Right now, somewhere in the mountains of Northern Nevada, data scientist Will Kurt is busy pondering the study of probability. Whether it’s explaining Bayes’ Theorem with lego pieces, or walking you through different ways to write Monte Carlo simulations with R, Kurt is always thinking up interesting ways to illustrate “what makes probability theory both immensely important in how we understand the world as well as a delight to study in its own right” for his blog, Count Bayesie.
I first discovered Kurt’s blog after multiple data scientists mentioned that Count Bayesie was on their regular reading lists. Based on the blog topics covered, my assumption was that Kurt must have come to data science via a background heavy in math and statistics. Yet, I was surprised to learn that Kurt was an English major as an undergrad, and graduated without having taken a single formal math course.
I recently caught up with Kurt about his unique path to becoming a data scientist, getting served ice cream by Ray Tomlinson (the guy who put the @ sign in email), and the one bit of advice he’d give to a data scientist who’s just starting out.
The software spark
I’m willing to bet that Kurt may be the only English major to start a probability blog. Kurt studied English and Literature as an undergraduate at Rutgers University, graduating without taking any math courses, nor having any programming ability. He went on to pursue his Master’s in Library and Information Science and started his professional career working at the MIT libraries.
It was while at MIT that Kurt was first exposed to the world of software and programming, and as this exposure increased he began to realize, “If I don’t learn to code here, I’m really going to kick myself when I get older.” So, he signed up for an intersession course in Python in the hopes of learning programming. On the first day of the intro course they asked the room full of 250 people to raise their hand if they had programming experience and Kurt was literally the only one who didn’t raise his hand. He said, “I almost ran out of the room thinking I don’t belong here.” But, then he reminded himself that the hardest part of learning something new was always getting over that initial fear. So, he stuck it out and the course ended up sparking an intense interest in software and programming.

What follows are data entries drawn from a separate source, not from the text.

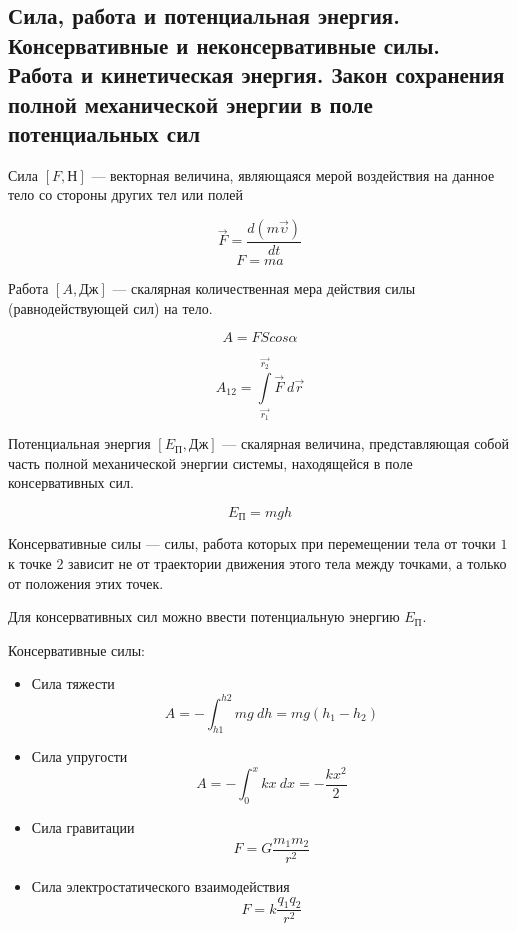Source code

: \subsection{Сила, работа и потенциальная энергия. Консервативные и неконсервативные силы. Работа и кинетическая энергия. Закон сохранения полной механической энергии в поле потенциальных сил}

\begin{definition}
    Сила $[F, Н]$ — векторная величина, являющаяся мерой воздействия на данное тело со стороны других тел или полей
\end{definition}

$$\vec F=\frac{d(m\vec\upsilon)}{dt}$$ 
$$F=ma$$

\begin{definition}
    Работа $[A, Дж]$ — скалярная количественная мера действия силы (равнодействующей сил) на тело.
\end{definition}

$$A=FScos\alpha$$

$$A_{12}=\int\limits_{\vec{r_1}}^{\vec{r_2}}\vec F\ d\vec r$$

\begin{definition}
    Потенциальная энергия $[E_П, Дж]$ — скалярная величина, представляющая собой часть полной механической энергии системы, находящейся в поле консервативных сил.
\end{definition}

$$E_П=mgh$$

\begin{definition}
    Консервативные силы — силы, работа которых при перемещении тела от точки $1$ к точке $2$ 
    зависит не от траектории движения этого тела между точками, а только от положения этих точек.
\end{definition}

Для консервативных сил можно ввести потенциальную энергию $E_П$.

Консервативные силы:

\begin{itemize}
    \item Сила тяжести
    $$A=-\int_{h1}^{h2}mg\ dh=mg(h_1-h_2)$$
    \item Сила упругости
    $$A=-\int_0^xkx\ dx=-\frac{kx^2}{2}$$
    \item Сила гравитации
    $$F=G\frac{m_1m_2}{r^2}$$
    \item Сила электростатического взаимодействия
    $$F=k\frac{q_1q_2}{r^2}$$
\end{itemize}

Eating ice cream with the ARPAnet vets
Around that time Kurt got a job as a research librarian at BBN Technologies, a company that played a key role in the creation of the internet. Here Kurt was exposed to the people who were responsible for building a large amount of the hardware and software of ARPAnet, the government-funded network that was the precursor to the internet, built in the late 60’s and 70s. This included a particularly memorable staff event where the legendary Ray Tomlinson served ice cream to the rest of the staff. Overall, it provided Kurt with a unique glimpse into the potential of software, computer science, and machine learning.

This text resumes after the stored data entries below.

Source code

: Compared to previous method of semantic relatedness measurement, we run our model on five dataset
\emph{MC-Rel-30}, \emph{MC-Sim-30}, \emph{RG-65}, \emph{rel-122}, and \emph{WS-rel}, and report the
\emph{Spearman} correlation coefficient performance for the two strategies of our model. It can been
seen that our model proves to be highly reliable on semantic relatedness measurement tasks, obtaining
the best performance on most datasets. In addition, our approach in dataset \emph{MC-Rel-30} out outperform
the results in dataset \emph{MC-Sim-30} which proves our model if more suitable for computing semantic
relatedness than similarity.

Kurt described himself at that point as a librarian “who barely knew how to code, and didn’t even know calculus,” but he could tell the stuff that he was starting to learn was the future – building out complicated models, machine learning, etc. This led him to start taking night classes at Boston University: Intro to Computer Science, Java, and also Discrete Math and Data Structures. He found that he really enjoyed the Discrete Math and Data Structures classes, and when he shared his level of enjoyment with people they encouraged him to go further down that path, telling him that discrete math is usually what filters people out, and that few people genuinely like it.

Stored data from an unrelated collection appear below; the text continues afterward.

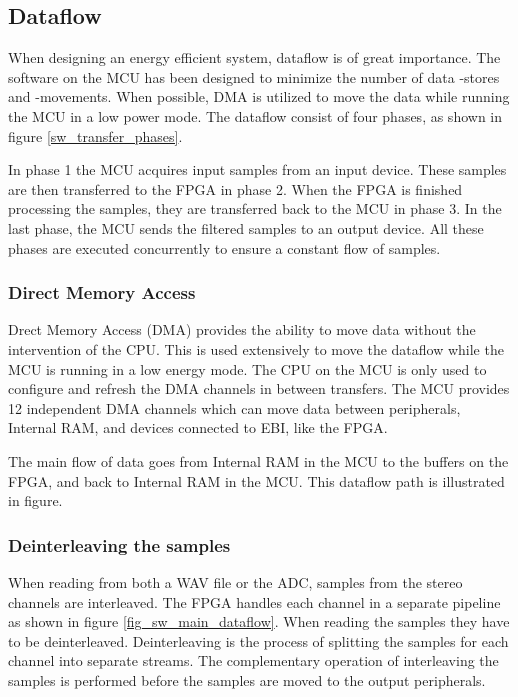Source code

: 
\subsection{Dataflow}
When designing an energy efficient system, dataflow is of great importance. The
software on the MCU has been designed to minimize the number of data -stores and
-movements. When possible, DMA is utilized to move the data while running the
MCU in a low power mode. The dataflow consist of four phases, as shown in figure
\ref{sw_transfer_phases}.

In phase 1 the MCU acquires input samples from an input device. These samples
are then transferred to the FPGA in phase 2. When the FPGA is finished
processing the samples, they are transferred back to the MCU in phase 3. In the
last phase, the MCU sends the filtered samples to an output device. All these
phases are executed concurrently to ensure a constant flow of samples.



\subsubsection{Direct Memory Access}
Drect Memory Access (DMA) provides the ability to move data
without the intervention of the CPU. This is used extensively to move the
dataflow while the MCU is running in a low energy mode. The CPU on the MCU is
only used to configure and refresh the DMA channels in between transfers. The
MCU provides 12 independent DMA channels which can move data between
peripherals, Internal RAM, and devices connected to EBI, like the FPGA.

The main flow of data goes from Internal RAM in the MCU to the buffers on
the FPGA, and back to Internal RAM in the MCU. This dataflow path is illustrated in figure.

% 

\subsubsection{Deinterleaving the samples}
When reading from both a WAV file or the ADC, samples from the stereo channels
are interleaved. The FPGA handles each channel in a separate pipeline as shown
in figure \ref{fig_sw_main_dataflow}.
When reading the samples they have to be deinterleaved. Deinterleaving is the
process of splitting the samples for each channel into separate streams.
The complementary operation of interleaving the samples is performed before the samples
are moved to the output peripherals.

Out of the stacks and into software
A short time later, Kurt and his wife moved to Nevada where they were both faculty librarians at the University of Nevada, Reno. He began to take graduate classes in computer science, eventually earning his Master’s degree, and officially moving out of libraries and into software. It was during this time that the seeds of his blog, Count Bayesie, were first planted in Kurt’s mind. He still had very little formal math background at this point: “I really didn’t know calculus that well, and I didn’t know linear algebra, so I felt illiterate, and had to teach myself all of these things in order to function.” This led to a fascination with how we learn math, and how we learn to evolve our learning.
Kurt recognized that the entry level to math and software “is really boring, really difficult, and doesn’t have a lot of reward,” but he believes that:
“one of the most dangerous things is the ingrained sense that I don’t know math, and can’t. The irony is when you look at the upper level advanced stuff in math, the skills needed are related to creative skills. The danger then becomes that the barriers of the tech industry keep the wrong people out. Poking at what’s happening and trying to find something more interesting about it fits both the mathematical and the creative mindset.”
Ending up on the “data science train”
After working at a small software company for over a year, and continuing to work towards completing his Master’s, Kurt took a government position as a “data science fellow” with the Consumer Financial Protection Bureau (CFPB). He ended up using R a lot of the time, even though it wasn’t originally a part of the position. It was a job that had him working with a lot of economists who had “a ton of data,” but weren’t really doing much in the way of machine learning. At this point, Kurt discovered how the vocabulary changes around the way different groups think about statistics and probability. It occurred to him that “what statistics is, and what probability is, is a hugely broad and complicated thing, all these different fields and sub-philosophies on how people think about how we use data to explore the world.”
From there Kurt went on to become the Lead Data Scientist at KissMetrics where he was managing a small team and doing really interesting product-based stuff that became his favorite type of work: “blending skills with creativity and the product mindset to build things that are unique.”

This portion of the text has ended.